**Exercise goal:** Could you report every line of the listing below that holds the word "receives"?

────────────────────────────────────────

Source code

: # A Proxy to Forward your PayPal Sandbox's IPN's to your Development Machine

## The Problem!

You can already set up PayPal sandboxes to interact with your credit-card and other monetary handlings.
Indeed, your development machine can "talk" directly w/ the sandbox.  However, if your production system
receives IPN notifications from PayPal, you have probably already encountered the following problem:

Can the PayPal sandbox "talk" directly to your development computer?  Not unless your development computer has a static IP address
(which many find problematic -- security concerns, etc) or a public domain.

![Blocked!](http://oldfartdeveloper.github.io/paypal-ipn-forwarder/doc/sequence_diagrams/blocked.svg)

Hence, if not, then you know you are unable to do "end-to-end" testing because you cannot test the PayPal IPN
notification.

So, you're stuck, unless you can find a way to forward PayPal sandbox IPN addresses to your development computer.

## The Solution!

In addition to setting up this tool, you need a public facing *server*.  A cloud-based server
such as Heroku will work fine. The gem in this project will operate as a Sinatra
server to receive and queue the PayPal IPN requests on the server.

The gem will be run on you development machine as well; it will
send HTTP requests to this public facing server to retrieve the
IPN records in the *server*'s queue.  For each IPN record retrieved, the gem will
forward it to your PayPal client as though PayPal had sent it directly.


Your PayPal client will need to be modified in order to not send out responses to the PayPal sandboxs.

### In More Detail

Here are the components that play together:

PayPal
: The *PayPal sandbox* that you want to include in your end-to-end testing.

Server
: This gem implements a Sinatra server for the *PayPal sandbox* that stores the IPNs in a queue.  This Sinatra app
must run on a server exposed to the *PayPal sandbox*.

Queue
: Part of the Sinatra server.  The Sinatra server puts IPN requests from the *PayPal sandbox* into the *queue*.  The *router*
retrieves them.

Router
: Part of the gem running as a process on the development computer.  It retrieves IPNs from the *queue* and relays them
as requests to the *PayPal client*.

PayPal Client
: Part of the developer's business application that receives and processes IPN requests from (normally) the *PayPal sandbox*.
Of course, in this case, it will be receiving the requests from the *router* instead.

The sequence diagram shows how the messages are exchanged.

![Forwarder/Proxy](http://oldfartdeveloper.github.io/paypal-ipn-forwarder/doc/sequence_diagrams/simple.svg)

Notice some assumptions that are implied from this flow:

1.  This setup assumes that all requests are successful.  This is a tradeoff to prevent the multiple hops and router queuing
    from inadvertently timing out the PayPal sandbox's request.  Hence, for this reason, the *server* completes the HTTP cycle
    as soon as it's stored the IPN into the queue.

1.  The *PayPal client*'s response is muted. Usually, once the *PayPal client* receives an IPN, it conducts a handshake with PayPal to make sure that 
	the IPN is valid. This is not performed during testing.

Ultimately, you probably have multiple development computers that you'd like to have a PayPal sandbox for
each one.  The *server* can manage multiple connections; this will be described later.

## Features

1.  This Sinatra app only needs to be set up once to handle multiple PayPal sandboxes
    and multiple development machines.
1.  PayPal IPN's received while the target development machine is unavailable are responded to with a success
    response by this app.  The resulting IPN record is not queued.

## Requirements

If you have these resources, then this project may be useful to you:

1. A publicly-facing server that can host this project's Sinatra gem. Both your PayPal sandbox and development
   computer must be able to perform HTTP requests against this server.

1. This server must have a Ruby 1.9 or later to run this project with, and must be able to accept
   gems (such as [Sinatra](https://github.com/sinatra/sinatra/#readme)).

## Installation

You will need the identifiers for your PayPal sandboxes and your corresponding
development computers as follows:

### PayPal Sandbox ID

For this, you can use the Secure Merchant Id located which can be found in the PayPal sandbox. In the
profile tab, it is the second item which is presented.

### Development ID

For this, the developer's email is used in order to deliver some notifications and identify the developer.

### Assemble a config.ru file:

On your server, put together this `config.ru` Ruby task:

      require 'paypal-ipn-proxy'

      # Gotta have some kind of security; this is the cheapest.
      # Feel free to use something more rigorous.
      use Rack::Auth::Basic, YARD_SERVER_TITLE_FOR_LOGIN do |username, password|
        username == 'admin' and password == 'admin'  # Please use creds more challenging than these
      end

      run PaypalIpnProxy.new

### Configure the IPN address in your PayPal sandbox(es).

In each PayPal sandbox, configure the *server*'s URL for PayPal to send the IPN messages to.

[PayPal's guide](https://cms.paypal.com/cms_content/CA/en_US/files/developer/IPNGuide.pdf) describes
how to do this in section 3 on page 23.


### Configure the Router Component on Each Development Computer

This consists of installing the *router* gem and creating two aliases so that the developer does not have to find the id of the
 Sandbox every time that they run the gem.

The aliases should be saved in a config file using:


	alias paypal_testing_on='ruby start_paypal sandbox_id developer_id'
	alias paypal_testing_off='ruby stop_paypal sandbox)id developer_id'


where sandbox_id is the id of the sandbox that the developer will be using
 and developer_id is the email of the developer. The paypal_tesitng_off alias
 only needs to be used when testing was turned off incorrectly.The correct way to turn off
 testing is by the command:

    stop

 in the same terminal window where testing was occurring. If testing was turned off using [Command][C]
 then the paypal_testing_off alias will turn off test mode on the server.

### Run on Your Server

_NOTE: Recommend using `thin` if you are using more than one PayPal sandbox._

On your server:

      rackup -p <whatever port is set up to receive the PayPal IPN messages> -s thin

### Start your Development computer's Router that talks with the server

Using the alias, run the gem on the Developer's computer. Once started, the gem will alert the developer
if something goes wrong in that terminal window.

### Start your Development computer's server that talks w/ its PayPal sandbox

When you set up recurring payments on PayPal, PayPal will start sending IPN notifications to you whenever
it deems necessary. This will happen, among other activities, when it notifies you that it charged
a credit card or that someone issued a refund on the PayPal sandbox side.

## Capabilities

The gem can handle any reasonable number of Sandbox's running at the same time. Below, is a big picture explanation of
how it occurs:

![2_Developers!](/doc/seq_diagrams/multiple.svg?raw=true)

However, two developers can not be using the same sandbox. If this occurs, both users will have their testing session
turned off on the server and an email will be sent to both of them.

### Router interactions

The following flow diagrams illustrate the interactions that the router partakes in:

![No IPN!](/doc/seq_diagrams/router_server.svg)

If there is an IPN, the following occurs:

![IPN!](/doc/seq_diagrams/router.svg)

────────────────────────────────────────

**Written answer:**
receives IPN notifications from PayPal, you have probably already encountered the following problem:
: Part of the developer's business application that receives and processes IPN requests from (normally) the *PayPal sandbox*.
1.  The *PayPal client*'s response is muted. Usually, once the *PayPal client* receives an IPN, it conducts a handshake with PayPal to make sure that 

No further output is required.